[Saved entries]

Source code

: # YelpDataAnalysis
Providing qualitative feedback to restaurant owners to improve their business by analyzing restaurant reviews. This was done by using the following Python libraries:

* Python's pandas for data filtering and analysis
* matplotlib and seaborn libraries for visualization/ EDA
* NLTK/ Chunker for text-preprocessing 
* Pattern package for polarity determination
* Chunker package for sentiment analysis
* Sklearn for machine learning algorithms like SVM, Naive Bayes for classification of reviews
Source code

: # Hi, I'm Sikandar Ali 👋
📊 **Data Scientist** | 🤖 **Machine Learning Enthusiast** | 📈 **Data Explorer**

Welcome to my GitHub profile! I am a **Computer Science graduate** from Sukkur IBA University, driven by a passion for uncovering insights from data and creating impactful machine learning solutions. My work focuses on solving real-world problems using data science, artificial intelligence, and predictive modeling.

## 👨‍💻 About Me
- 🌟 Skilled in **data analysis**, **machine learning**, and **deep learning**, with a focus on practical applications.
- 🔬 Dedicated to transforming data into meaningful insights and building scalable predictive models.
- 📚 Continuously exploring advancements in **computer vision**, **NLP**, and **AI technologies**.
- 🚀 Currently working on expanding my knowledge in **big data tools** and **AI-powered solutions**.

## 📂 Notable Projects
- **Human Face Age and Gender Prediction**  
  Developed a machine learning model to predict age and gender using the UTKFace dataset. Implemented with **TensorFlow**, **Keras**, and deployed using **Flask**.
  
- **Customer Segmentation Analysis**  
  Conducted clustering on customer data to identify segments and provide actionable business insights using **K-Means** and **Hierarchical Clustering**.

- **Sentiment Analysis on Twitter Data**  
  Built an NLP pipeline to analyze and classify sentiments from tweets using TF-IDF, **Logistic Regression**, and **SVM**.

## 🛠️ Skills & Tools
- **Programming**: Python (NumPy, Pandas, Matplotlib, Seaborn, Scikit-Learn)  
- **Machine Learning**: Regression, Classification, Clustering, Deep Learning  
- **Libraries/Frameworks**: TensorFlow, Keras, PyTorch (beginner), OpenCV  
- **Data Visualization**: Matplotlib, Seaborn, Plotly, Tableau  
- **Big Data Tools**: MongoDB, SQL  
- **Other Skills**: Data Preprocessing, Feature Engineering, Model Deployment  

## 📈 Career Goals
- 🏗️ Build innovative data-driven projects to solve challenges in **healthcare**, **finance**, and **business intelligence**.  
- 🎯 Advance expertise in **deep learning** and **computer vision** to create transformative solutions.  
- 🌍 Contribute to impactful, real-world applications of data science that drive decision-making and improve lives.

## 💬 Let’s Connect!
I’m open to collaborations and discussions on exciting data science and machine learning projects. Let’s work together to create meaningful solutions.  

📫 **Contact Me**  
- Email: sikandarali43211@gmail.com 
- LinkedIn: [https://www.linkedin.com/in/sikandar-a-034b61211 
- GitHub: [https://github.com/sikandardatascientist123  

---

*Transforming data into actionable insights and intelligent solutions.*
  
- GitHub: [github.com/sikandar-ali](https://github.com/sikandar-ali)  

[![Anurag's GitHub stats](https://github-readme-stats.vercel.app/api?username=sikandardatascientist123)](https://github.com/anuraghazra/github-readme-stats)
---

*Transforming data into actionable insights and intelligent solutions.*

---

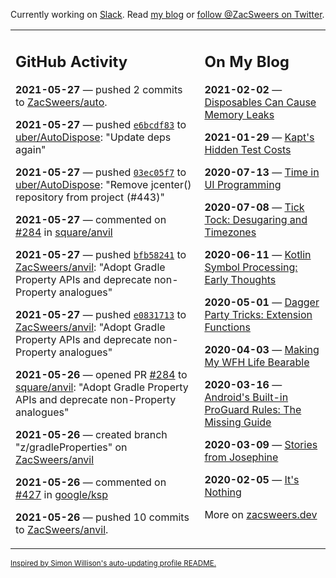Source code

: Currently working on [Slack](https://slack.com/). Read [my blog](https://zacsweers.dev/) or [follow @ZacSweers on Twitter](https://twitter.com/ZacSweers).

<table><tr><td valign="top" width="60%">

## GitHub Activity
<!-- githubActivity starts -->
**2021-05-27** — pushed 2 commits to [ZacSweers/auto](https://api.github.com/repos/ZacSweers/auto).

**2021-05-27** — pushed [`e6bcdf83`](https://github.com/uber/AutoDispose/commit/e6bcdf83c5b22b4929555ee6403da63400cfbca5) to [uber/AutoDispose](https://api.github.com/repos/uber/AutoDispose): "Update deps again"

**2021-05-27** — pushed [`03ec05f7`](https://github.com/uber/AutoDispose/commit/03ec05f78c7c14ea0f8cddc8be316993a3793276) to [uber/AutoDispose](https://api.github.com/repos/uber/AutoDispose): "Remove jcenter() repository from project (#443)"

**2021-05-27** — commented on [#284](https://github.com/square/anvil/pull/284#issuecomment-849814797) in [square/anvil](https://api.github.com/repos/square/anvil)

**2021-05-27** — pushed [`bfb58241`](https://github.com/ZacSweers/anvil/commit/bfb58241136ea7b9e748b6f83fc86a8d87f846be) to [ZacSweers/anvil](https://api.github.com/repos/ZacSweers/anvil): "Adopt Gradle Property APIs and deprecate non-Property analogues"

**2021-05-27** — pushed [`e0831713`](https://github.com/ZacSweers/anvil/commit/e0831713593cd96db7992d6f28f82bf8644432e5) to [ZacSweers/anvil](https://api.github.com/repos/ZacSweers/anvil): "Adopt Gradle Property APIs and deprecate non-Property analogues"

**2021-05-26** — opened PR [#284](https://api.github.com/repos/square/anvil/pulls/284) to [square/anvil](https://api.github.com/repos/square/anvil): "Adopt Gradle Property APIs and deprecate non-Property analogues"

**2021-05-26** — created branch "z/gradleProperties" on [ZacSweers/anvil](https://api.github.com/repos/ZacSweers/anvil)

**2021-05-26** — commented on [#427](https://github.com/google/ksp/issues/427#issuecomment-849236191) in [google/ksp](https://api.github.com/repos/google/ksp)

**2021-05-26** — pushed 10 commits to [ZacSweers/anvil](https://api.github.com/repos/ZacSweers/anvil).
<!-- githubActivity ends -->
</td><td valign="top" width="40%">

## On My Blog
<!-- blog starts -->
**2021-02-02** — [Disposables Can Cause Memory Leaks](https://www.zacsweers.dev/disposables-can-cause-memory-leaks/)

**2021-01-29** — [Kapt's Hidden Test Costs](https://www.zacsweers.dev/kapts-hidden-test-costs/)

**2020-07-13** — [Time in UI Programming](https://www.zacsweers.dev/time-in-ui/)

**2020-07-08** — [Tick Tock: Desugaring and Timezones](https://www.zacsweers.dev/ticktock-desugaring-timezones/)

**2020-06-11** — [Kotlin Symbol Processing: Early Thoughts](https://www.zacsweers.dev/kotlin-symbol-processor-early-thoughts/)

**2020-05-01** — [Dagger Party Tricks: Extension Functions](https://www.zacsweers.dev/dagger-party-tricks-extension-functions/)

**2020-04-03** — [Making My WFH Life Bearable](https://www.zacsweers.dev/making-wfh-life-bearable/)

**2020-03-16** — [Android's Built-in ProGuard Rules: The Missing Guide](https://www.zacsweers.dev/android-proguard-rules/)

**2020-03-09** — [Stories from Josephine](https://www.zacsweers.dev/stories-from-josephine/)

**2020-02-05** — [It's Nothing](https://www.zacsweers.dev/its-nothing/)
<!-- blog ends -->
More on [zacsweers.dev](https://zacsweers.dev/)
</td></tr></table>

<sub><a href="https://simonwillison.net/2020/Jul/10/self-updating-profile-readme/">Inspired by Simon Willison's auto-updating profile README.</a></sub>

## Exercise brief
Given the records above, return exactly the lines starting at the line containing "filtering and analysis" and ending at the line containing "for sentiment analysis", including both.

## Exercise output
* Python's pandas for data filtering and analysis
* matplotlib and seaborn libraries for visualization/ EDA
* NLTK/ Chunker for text-preprocessing 
* Pattern package for polarity determination
* Chunker package for sentiment analysis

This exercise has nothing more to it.